Precarious Employment & Advocacy & Publicity Portfolios
Jo holds her doctorate in Canadian history from the University of Ottawa and has been teaching part-time at the university’s History department since 1997 and more recently in the Institute of Canadian and Indigenous Studies. She teaches a diversity of Canadian and American survey history courses from contact to the present, focusing also on First Nations, Inuit and Metis experiences with an emphasis on Indigenous education and microhistory research methods. She has served as a Board Member of the Social Sciences and Humanities Research Council (SSHRC) and as a SSHRC program committee member. She is also an active member of several CHA affiliated committees including the History of Children and Youth Group and the Public History Group. Her current academic research focuses on the ways historians and researchers can use hair to learn more about the construction of gender and growing up in a North American context.
Since 1987, Jo has worked as a researcher, historian and consultant in Ottawa, merging her knowledge of public and private research projects while maintaining ties, memberships and relationships with the academic community. She has been learning about and working to embrace social and digital media knowledge in her research, teaching and work worlds. She recently joined the Association of Canadian Archivists as the Executive Director.
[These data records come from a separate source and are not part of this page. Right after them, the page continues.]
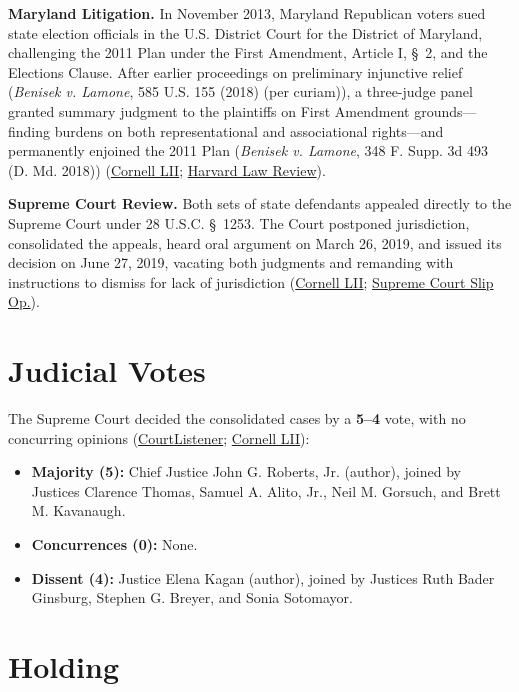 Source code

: \documentclass[12pt]{article}
\begin{document}
\textbf{Maryland Litigation.} In November 2013, Maryland Republican voters sued state election officials in the U.S. District Court for the District of Maryland, challenging the 2011 Plan under the First Amendment, Article I, \S~2, and the Elections Clause. After earlier proceedings on preliminary injunctive relief (\textit{Benisek v. Lamone}, 585 U.S. 155 (2018) (per curiam)), a three-judge panel granted summary judgment to the plaintiffs on First Amendment grounds---finding burdens on both representational and associational rights---and permanently enjoined the 2011 Plan (\textit{Benisek v. Lamone}, 348 F. Supp. 3d 493 (D. Md. 2018)) (\href{https://www.law.cornell.edu/supremecourt/text/18-422}{Cornell LII}; \href{https://harvardlawreview.org/print/vol-133/rucho-v-common-cause/}{Harvard Law Review}).

\textbf{Supreme Court Review.} Both sets of state defendants appealed directly to the Supreme Court under 28 U.S.C. \S~1253. The Court postponed jurisdiction, consolidated the appeals, heard oral argument on March 26, 2019, and issued its decision on June 27, 2019, vacating both judgments and remanding with instructions to dismiss for lack of jurisdiction (\href{https://www.law.cornell.edu/supremecourt/text/18-422}{Cornell LII}; \href{https://www.supremecourt.gov/opinions/18pdf/18-422_9ol1.pdf}{Supreme Court Slip Op.}).

\section{Judicial Votes}

The Supreme Court decided the consolidated cases by a \textbf{5--4} vote, with no concurring opinions (\href{https://www.courtlistener.com/opinion/4633469/rucho-v-common-cause/}{CourtListener}; \href{https://www.law.cornell.edu/supremecourt/text/18-422}{Cornell LII}):

\begin{itemize}
\item \textbf{Majority (5):} Chief Justice John G. Roberts, Jr. (author), joined by Justices Clarence Thomas, Samuel A. Alito, Jr., Neil M. Gorsuch, and Brett M. Kavanaugh.
\item \textbf{Concurrences (0):} None.
\item \textbf{Dissent (4):} Justice Elena Kagan (author), joined by Justices Ruth Bader Ginsburg, Stephen G. Breyer, and Sonia Sotomayor.
\end{itemize}

\section{Holding}
\end{document}
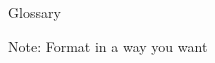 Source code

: \clearpage
{}  %
\begin{centering}
Glossary\\
\end{centering}

\noindent  Note: Format in a way you want \\

\lipsum[1] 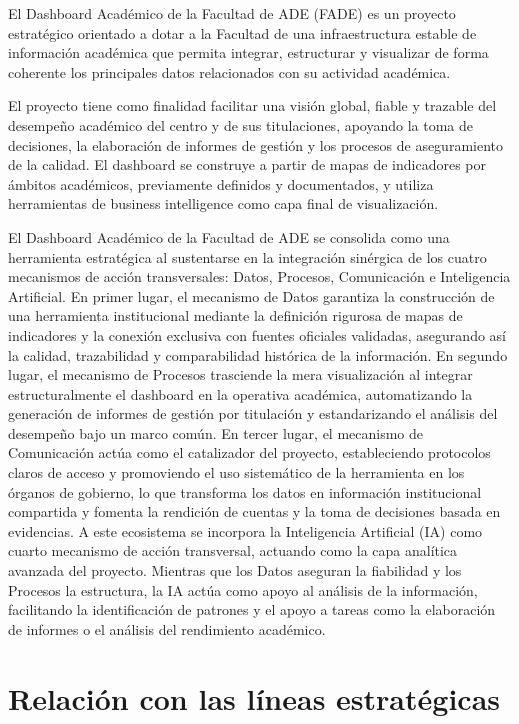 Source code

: \documentclass[11pt,a4paper]{scrreprt}
\begin{document}
\small
El Dashboard Académico de la Facultad de ADE (FADE) es un proyecto estratégico orientado a dotar a la Facultad de una infraestructura estable de información académica que permita integrar, estructurar y visualizar de forma coherente los principales datos relacionados con su actividad académica.

El proyecto tiene como finalidad facilitar una visión global, fiable y trazable del desempeño académico del centro y de sus titulaciones, apoyando la toma de decisiones, la elaboración de informes de gestión y los procesos de aseguramiento de la calidad. El dashboard se construye a partir de mapas de indicadores por ámbitos académicos, previamente definidos y documentados, y utiliza herramientas de business intelligence como capa final de visualización.

El Dashboard Académico de la Facultad de ADE se consolida como una herramienta estratégica al sustentarse en la integración sinérgica de los cuatro mecanismos de acción transversales: Datos, Procesos, Comunicación e Inteligencia Artificial. En primer lugar, el mecanismo de Datos garantiza la construcción de una herramienta institucional mediante la definición rigurosa de mapas de indicadores y la conexión exclusiva con fuentes oficiales validadas, asegurando así la calidad, trazabilidad y comparabilidad histórica de la información. En segundo lugar, el mecanismo de Procesos trasciende la mera visualización al integrar estructuralmente el dashboard en la operativa académica, automatizando la generación de informes de gestión por titulación y estandarizando el análisis del desempeño bajo un marco común. En tercer lugar, el mecanismo de Comunicación actúa como el catalizador del proyecto, estableciendo protocolos claros de acceso y promoviendo el uso sistemático de la herramienta en los órganos de gobierno, lo que transforma los datos en información institucional compartida y fomenta la rendición de cuentas y la toma de decisiones basada en evidencias. A este ecosistema se incorpora la Inteligencia Artificial (IA) como cuarto mecanismo de acción transversal, actuando como la capa analítica avanzada del proyecto. Mientras que los Datos aseguran la fiabilidad y los Procesos la estructura, la IA actúa como apoyo al análisis de la información, facilitando la identificación de patrones y el apoyo a tareas como la elaboración de informes o el análisis del rendimiento académico.

\section{Relación con las líneas estratégicas}
\end{document}
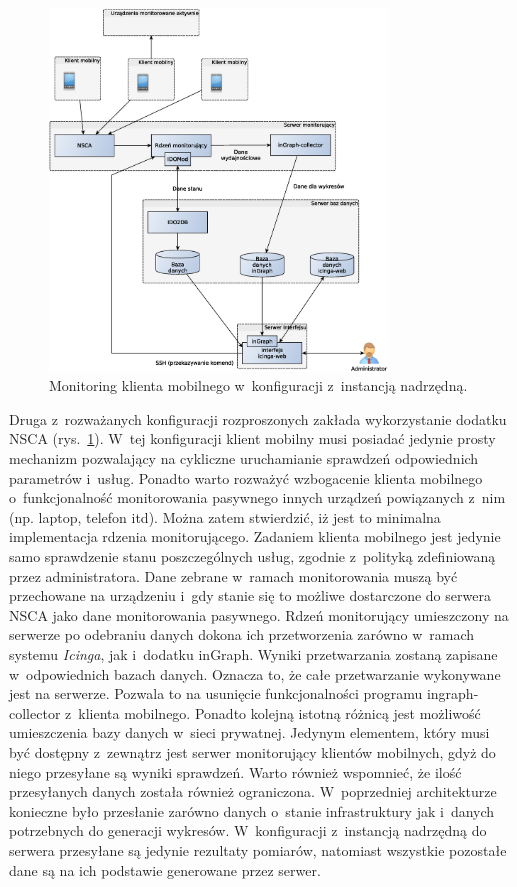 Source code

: \begin{figure}[ht]
  \centering
  \caption{Monitoring klienta mobilnego w~konfiguracji z~instancją
    nadrzędną.}
  \label{fig:mobilnyInstancja}
\includegraphics[width=0.80\textwidth]{img/mobilnyInstancja}
\end{figure}

Druga z~rozważanych konfiguracji rozproszonych zakłada wykorzystanie
dodatku NSCA (rys.~\ref{fig:mobilnyInstancja}). W~tej konfiguracji
klient mobilny musi posiadać jedynie prosty mechanizm pozwalający na
cykliczne uruchamianie sprawdzeń odpowiednich parametrów
i~usług. Ponadto warto rozważyć wzbogacenie klienta mobilnego
o~funkcjonalność monitorowania pasywnego innych urządzeń powiązanych
z~nim (np. laptop, telefon itd). Można zatem stwierdzić, iż jest to
minimalna implementacja rdzenia monitorującego. Zadaniem klienta
mobilnego jest jedynie samo sprawdzenie stanu poszczególnych usług,
zgodnie z~polityką zdefiniowaną przez administratora. Dane zebrane
w~ramach monitorowania muszą być przechowane na urządzeniu i~gdy
stanie się to możliwe dostarczone do serwera NSCA jako dane
monitorowania pasywnego. Rdzeń monitorujący umieszczony na serwerze po
odebraniu danych dokona ich przetworzenia zarówno w~ramach systemu
{\em Icinga}, jak i~dodatku inGraph. Wyniki przetwarzania zostaną
zapisane w~odpowiednich bazach danych. Oznacza to, że całe przetwarzanie
wykonywane jest na serwerze. Pozwala to na usunięcie funkcjonalności
programu ingraph-collector z~klienta mobilnego. Ponadto kolejną
istotną różnicą jest możliwość umieszczenia bazy danych w~sieci
prywatnej. Jedynym elementem, który musi być dostępny z~zewnątrz jest
serwer monitorujący klientów mobilnych, gdyż do niego przesyłane są
wyniki sprawdzeń. Warto również wspomnieć, że ilość przesyłanych
danych została również ograniczona. W~poprzedniej architekturze
konieczne było przesłanie zarówno danych o~stanie infrastruktury jak
i~danych potrzebnych do generacji wykresów. W~konfiguracji z~instancją
nadrzędną do serwera przesyłane są jedynie rezultaty pomiarów,
natomiast wszystkie pozostałe dane są na ich podstawie generowane
przez serwer.

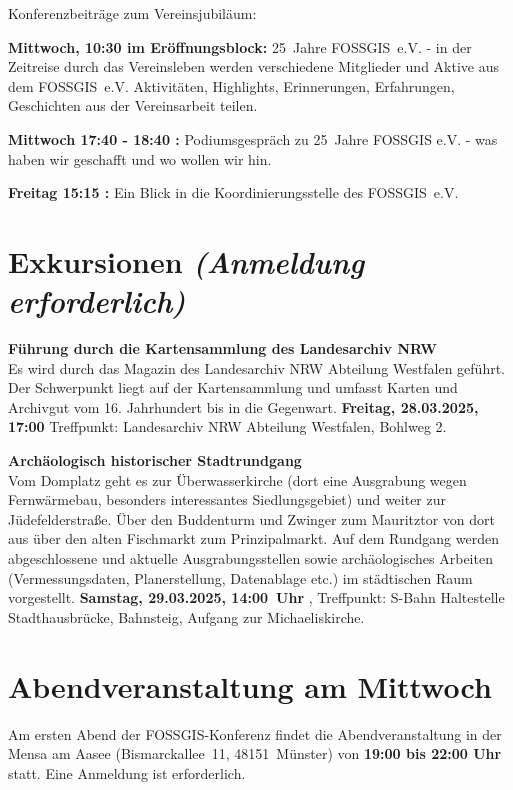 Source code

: \pagebreak
\noindent
Konferenzbeiträge zum Vereinsjubiläum:
\begin{description}
\item{\bfseries Mittwoch, 10:30 im Eröffnungsblock:} 25~Jahre FOSSGIS~e.V. - in der Zeitreise durch das Vereinsleben werden verschiedene Mitglieder und Aktive aus dem FOSSGIS~e.V. Aktivitäten, Highlights, Erinnerungen, Erfahrungen, Geschichten aus der Vereinsarbeit teilen.
\item{\bfseries Mittwoch 17:40 - 18:40 \HSeins:} Podiumsgespräch zu 25~Jahre FOSSGIS e.V. - was haben wir geschafft und wo wollen wir hin.
\item{\bfseries Freitag 15:15 \HSeins:} Ein Blick in die Koordinierungsstelle des FOSSGIS~e.V.
\end{description}

\section*{Exkursionen {\normalfont\em (Anmeldung erforderlich)}}\label{exkursionen}
\noindent
{\large \bfseries Führung durch die Kartensammlung des Landesarchiv NRW}\\
Es wird durch das Magazin des Landesarchiv NRW Abteilung Westfalen geführt. Der Schwerpunkt liegt auf der Kartensammlung und umfasst Karten und Archivgut vom 16. Jahrhundert bis in die Gegenwart. {\bfseries Freitag, 28.03.2025, 17:00} Treffpunkt: Landesarchiv NRW Abteilung Westfalen, Bohlweg 2.
\bigskip

\noindent
{\large \bfseries Archäologisch historischer Stadtrundgang}\\
Vom Domplatz geht es zur Überwasserkirche (dort eine Ausgrabung wegen Fernwärmebau, besonders interessantes Siedlungsgebiet) und weiter zur Jüdefelderstraße. Über den Buddenturm und Zwinger zum Mauritztor von dort aus über den alten Fischmarkt zum Prinzipalmarkt. Auf dem Rundgang werden abgeschlossene und aktuelle Ausgrabungsstellen sowie archäologisches Arbeiten (Vermessungsdaten, Planerstellung, Datenablage etc.) im städtischen Raum vorgestellt. {\bfseries Samstag, 29.03.2025, 14:00~Uhr }, Treffpunkt: S-Bahn Haltestelle Stadthausbrücke, Bahnsteig, Aufgang zur Michaeliskirche.
\bigskip

\section*{Abendveranstaltung am Mittwoch}\label{schwaetzli}
Am ersten Abend der FOSSGIS-Konferenz findet die Abendveranstaltung in der Mensa am Aasee (Bismarckallee~11, 48151~Münster) von {\bfseries 19:00 bis 22:00 Uhr} statt. Eine Anmeldung ist erforderlich.

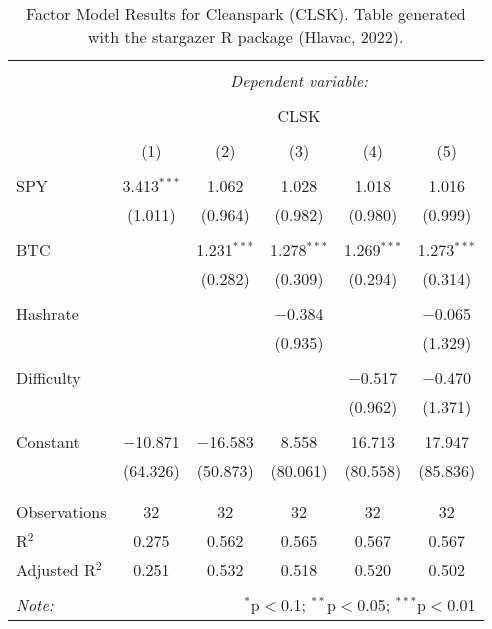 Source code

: 
\begin{table}[!htbp] \centering 
  \caption{Factor Model Results for Cleanspark (CLSK). Table generated with the stargazer R package (Hlavac, 2022).} 
  \label{ModelResults_CLSK} 
\large 
\begin{tabular}{@{\extracolsep{5pt}}lccccc} 
\\[-1.8ex]\hline 
\hline \\[-1.8ex] 
 & \multicolumn{5}{c}{\textit{Dependent variable:}} \\ 
\cline{2-6} 
\\[-1.8ex] & \multicolumn{5}{c}{CLSK} \\ 
\\[-1.8ex] & (1) & (2) & (3) & (4) & (5)\\ 
\hline \\[-1.8ex] 
 SPY & 3.413$^{***}$ & 1.062 & 1.028 & 1.018 & 1.016 \\ 
  & (1.011) & (0.964) & (0.982) & (0.980) & (0.999) \\ 
  & & & & & \\ 
 BTC &  & 1.231$^{***}$ & 1.278$^{***}$ & 1.269$^{***}$ & 1.273$^{***}$ \\ 
  &  & (0.282) & (0.309) & (0.294) & (0.314) \\ 
  & & & & & \\ 
 Hashrate &  &  & $-$0.384 &  & $-$0.065 \\ 
  &  &  & (0.935) &  & (1.329) \\ 
  & & & & & \\ 
 Difficulty &  &  &  & $-$0.517 & $-$0.470 \\ 
  &  &  &  & (0.962) & (1.371) \\ 
  & & & & & \\ 
 Constant & $-$10.871 & $-$16.583 & 8.558 & 16.713 & 17.947 \\ 
  & (64.326) & (50.873) & (80.061) & (80.558) & (85.836) \\ 
  & & & & & \\ 
\hline \\[-1.8ex] 
Observations & 32 & 32 & 32 & 32 & 32 \\ 
R$^{2}$ & 0.275 & 0.562 & 0.565 & 0.567 & 0.567 \\ 
Adjusted R$^{2}$ & 0.251 & 0.532 & 0.518 & 0.520 & 0.502 \\ 
\hline 
\hline \\[-1.8ex] 
\textit{Note:}  & \multicolumn{5}{r}{$^{*}$p$<$0.1; $^{**}$p$<$0.05; $^{***}$p$<$0.01} \\ 
\end{tabular} 
\end{table}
CHA Annual Meeting - Liaison with CHA Annual Meeting Program Committee & Teaching Portfolios
Marie Michèle Doucet
French-Language Secretary
Marie-Michèle Doucet received her doctorate in history at the Université de Montréal in June 2016. She completed her master's and bachelor's degree at the Université de Moncton in New Brunswick. Since September 2016, she has been Assistant Professor in the Department of History at the Royal Military College of Canada in Kingston, Ont, where she teaches European History, Women's History and International Relations. Her master's thesis, Héros et héroïnes : Stéréotypes et représentation genrés dans la littérature patriotique de la Grande Guerre en France (1914-1919) won the Vo-Van Award for the best thesis at the Université de Moncton in 2010.
Her current research focuses on the international women's petition for disarmament of 1930-32. Taking a transnational approach, she is interested in how French, British, German and Canadian women worked towards universal disarmament after the First World War. Marie-Michèle has several publications in magazines and collective works in Europe and Canada. She also co-edited the book Le génocide des Arméniens : Traces, mémoires et représentations published in February 2017 at the Presses de l'Université Laval.
Co-Editor of the CHA magazine Intersections
Matthew Bellamy
English-Language Secretary
Matthew J. Bellamy is an associate professor of history at Carleton University in Ottawa. He specializes in Canadian business and political history. He is the author of Profiting the Crown: Canada's Polymer Corporation, 1942-1990 and Canada and the Cost of World War II: The International Operations of Canada's Department of Finance, 1939-1947 (with R. B. Bryce).
His latest research has taken him into the realm of brewing history. His work on brewing has been recently published in The Walrus, Business History, and the Canadian Historical Review. He is currently working on a book-length history of the Labatt’s brewery.